Write each record again exactly as it stands.
[[ Given records, beginning ]]
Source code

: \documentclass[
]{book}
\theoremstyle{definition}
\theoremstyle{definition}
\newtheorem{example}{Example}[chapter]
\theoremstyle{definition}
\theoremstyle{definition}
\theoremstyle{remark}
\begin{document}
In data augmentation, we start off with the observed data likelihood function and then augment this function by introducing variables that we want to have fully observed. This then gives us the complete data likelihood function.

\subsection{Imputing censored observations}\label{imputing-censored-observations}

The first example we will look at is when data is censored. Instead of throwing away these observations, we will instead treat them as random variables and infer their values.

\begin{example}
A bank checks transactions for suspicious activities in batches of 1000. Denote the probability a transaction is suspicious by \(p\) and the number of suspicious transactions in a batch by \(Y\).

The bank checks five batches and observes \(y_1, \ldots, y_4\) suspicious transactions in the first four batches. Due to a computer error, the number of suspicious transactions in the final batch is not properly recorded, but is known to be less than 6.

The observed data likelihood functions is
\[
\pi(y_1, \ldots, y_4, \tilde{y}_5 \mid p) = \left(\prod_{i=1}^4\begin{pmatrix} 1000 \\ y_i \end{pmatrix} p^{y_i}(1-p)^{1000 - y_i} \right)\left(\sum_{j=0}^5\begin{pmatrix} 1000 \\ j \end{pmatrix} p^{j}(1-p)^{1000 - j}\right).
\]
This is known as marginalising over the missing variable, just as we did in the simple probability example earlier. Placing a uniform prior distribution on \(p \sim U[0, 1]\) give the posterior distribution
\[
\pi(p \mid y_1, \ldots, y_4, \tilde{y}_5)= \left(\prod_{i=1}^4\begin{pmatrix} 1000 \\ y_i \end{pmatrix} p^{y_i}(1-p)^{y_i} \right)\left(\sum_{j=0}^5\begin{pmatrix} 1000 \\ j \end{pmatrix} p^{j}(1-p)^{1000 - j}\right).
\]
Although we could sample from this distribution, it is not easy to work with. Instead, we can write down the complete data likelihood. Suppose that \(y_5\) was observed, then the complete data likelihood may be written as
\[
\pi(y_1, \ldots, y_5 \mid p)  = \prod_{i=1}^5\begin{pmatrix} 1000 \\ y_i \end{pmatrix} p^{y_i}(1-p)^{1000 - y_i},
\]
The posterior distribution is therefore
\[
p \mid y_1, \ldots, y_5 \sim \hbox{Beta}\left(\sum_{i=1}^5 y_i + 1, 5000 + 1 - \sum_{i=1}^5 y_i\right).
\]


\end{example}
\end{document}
[[ Given records, end ]]
Solution to the problem:
Source code

: \documentclass[
]{book}
\theoremstyle{definition}
\theoremstyle{definition}
\newtheorem{example}{Example}[chapter]
\theoremstyle{definition}
\theoremstyle{definition}
\theoremstyle{remark}
\begin{document}
In data augmentation, we start off with the observed data likelihood function and then augment this function by introducing variables that we want to have fully observed. This then gives us the complete data likelihood function.

\subsection{Imputing censored observations}\label{imputing-censored-observations}

The first example we will look at is when data is censored. Instead of throwing away these observations, we will instead treat them as random variables and infer their values.

\begin{example}
A bank checks transactions for suspicious activities in batches of 1000. Denote the probability a transaction is suspicious by \(p\) and the number of suspicious transactions in a batch by \(Y\).

The bank checks five batches and observes \(y_1, \ldots, y_4\) suspicious transactions in the first four batches. Due to a computer error, the number of suspicious transactions in the final batch is not properly recorded, but is known to be less than 6.

The observed data likelihood functions is
\[
\pi(y_1, \ldots, y_4, \tilde{y}_5 \mid p) = \left(\prod_{i=1}^4\begin{pmatrix} 1000 \\ y_i \end{pmatrix} p^{y_i}(1-p)^{1000 - y_i} \right)\left(\sum_{j=0}^5\begin{pmatrix} 1000 \\ j \end{pmatrix} p^{j}(1-p)^{1000 - j}\right).
\]
This is known as marginalising over the missing variable, just as we did in the simple probability example earlier. Placing a uniform prior distribution on \(p \sim U[0, 1]\) give the posterior distribution
\[
\pi(p \mid y_1, \ldots, y_4, \tilde{y}_5)= \left(\prod_{i=1}^4\begin{pmatrix} 1000 \\ y_i \end{pmatrix} p^{y_i}(1-p)^{y_i} \right)\left(\sum_{j=0}^5\begin{pmatrix} 1000 \\ j \end{pmatrix} p^{j}(1-p)^{1000 - j}\right).
\]
Although we could sample from this distribution, it is not easy to work with. Instead, we can write down the complete data likelihood. Suppose that \(y_5\) was observed, then the complete data likelihood may be written as
\[
\pi(y_1, \ldots, y_5 \mid p)  = \prod_{i=1}^5\begin{pmatrix} 1000 \\ y_i \end{pmatrix} p^{y_i}(1-p)^{1000 - y_i},
\]
The posterior distribution is therefore
\[
p \mid y_1, \ldots, y_5 \sim \hbox{Beta}\left(\sum_{i=1}^5 y_i + 1, 5000 + 1 - \sum_{i=1}^5 y_i\right).
\]


\end{example}
\end{document}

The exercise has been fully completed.